(Stored entries)
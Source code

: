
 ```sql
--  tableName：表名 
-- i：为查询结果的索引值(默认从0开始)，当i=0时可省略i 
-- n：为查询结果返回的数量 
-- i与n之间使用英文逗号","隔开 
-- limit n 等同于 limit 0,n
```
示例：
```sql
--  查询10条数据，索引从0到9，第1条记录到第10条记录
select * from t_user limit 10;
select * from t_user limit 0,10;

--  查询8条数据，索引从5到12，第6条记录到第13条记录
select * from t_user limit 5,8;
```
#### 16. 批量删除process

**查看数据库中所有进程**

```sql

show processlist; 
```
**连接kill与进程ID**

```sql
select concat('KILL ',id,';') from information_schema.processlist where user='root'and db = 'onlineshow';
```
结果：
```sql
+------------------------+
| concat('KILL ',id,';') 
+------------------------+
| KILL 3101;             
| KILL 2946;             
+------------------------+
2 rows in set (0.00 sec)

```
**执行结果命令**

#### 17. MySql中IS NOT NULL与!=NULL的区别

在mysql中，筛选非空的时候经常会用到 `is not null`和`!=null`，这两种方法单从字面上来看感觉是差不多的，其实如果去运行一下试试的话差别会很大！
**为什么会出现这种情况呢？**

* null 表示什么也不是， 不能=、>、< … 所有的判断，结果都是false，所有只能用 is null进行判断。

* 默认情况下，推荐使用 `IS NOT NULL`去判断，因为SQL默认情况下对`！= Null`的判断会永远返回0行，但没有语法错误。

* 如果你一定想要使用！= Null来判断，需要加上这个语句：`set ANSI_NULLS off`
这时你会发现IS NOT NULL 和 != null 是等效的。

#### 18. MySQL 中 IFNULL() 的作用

--

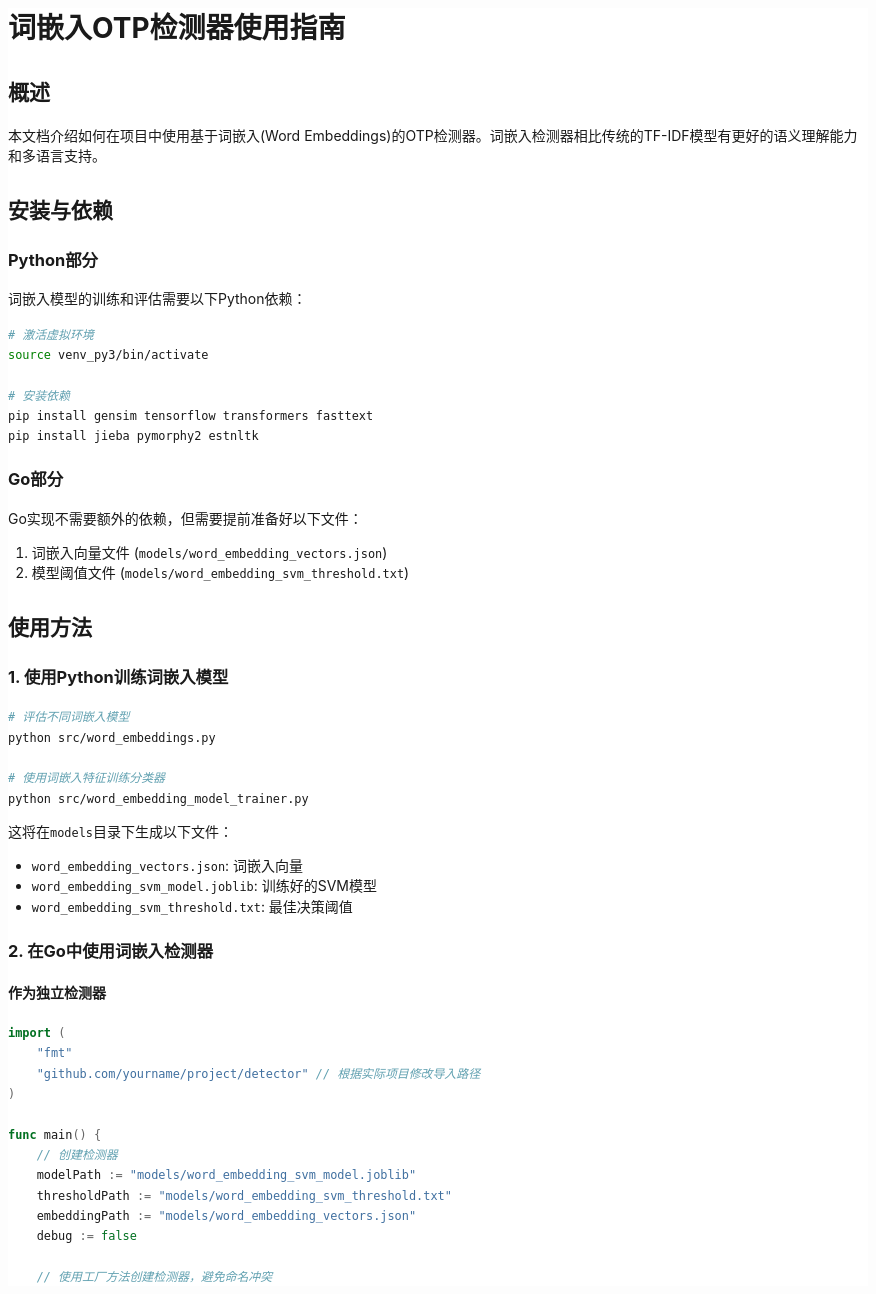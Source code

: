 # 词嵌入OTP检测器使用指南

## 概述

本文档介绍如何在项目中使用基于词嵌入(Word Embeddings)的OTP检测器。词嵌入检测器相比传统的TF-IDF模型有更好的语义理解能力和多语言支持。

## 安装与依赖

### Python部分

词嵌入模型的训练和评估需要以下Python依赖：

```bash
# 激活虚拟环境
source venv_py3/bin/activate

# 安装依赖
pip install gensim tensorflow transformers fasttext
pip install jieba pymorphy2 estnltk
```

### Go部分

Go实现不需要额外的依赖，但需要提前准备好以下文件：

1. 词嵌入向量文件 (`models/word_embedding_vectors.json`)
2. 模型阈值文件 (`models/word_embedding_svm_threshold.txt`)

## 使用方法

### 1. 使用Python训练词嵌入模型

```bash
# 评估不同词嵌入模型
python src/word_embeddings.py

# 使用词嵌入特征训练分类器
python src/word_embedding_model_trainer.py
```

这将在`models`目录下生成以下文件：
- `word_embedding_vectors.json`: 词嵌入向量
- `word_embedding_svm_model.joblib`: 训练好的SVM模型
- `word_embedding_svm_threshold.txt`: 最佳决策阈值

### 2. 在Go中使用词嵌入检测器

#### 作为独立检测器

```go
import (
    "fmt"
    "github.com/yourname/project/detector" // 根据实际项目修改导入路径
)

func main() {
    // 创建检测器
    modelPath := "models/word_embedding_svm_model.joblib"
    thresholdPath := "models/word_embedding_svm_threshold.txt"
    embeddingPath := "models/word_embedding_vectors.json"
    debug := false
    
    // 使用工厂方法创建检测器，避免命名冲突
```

---

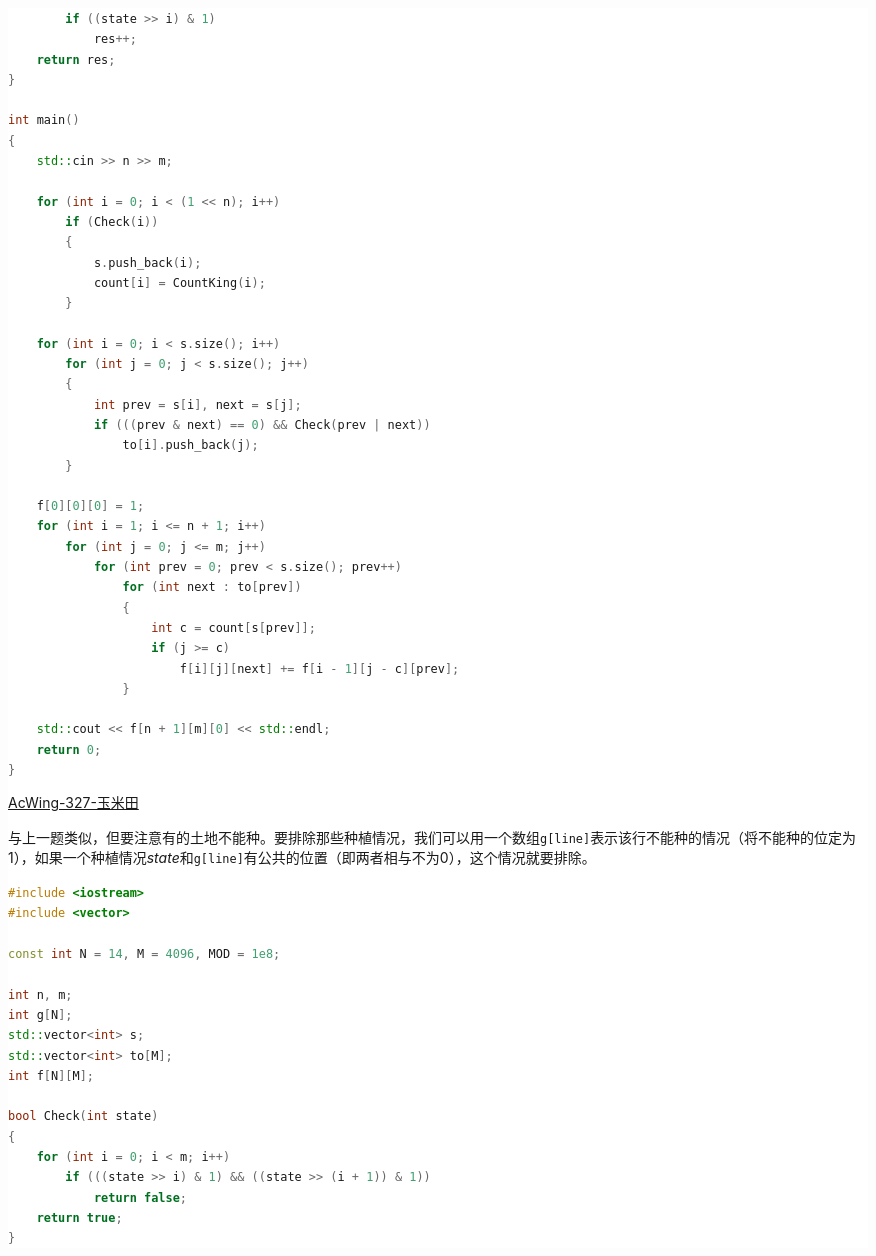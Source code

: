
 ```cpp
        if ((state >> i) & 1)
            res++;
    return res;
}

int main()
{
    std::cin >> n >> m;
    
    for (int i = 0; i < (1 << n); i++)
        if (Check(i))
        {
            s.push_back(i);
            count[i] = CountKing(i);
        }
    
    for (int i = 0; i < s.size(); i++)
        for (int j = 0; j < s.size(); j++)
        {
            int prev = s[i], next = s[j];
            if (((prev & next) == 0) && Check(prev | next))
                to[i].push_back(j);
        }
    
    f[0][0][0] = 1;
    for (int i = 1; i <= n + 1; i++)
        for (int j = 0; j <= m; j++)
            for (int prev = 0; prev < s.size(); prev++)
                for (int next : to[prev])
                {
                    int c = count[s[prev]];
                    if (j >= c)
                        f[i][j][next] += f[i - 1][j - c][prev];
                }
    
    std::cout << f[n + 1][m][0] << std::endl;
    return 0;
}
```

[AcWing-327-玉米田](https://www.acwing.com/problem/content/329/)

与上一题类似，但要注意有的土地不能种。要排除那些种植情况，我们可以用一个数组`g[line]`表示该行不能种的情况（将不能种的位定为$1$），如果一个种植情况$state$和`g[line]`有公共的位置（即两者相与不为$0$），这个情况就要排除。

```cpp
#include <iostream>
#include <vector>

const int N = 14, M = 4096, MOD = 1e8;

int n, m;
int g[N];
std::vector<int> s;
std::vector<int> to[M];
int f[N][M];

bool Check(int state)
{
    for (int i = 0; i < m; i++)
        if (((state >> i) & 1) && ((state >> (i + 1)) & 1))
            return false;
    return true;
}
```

The task: Please show every line of the entries above that contains the word "return".

Task solution:
    return res;
    return 0;
            return false;
    return true;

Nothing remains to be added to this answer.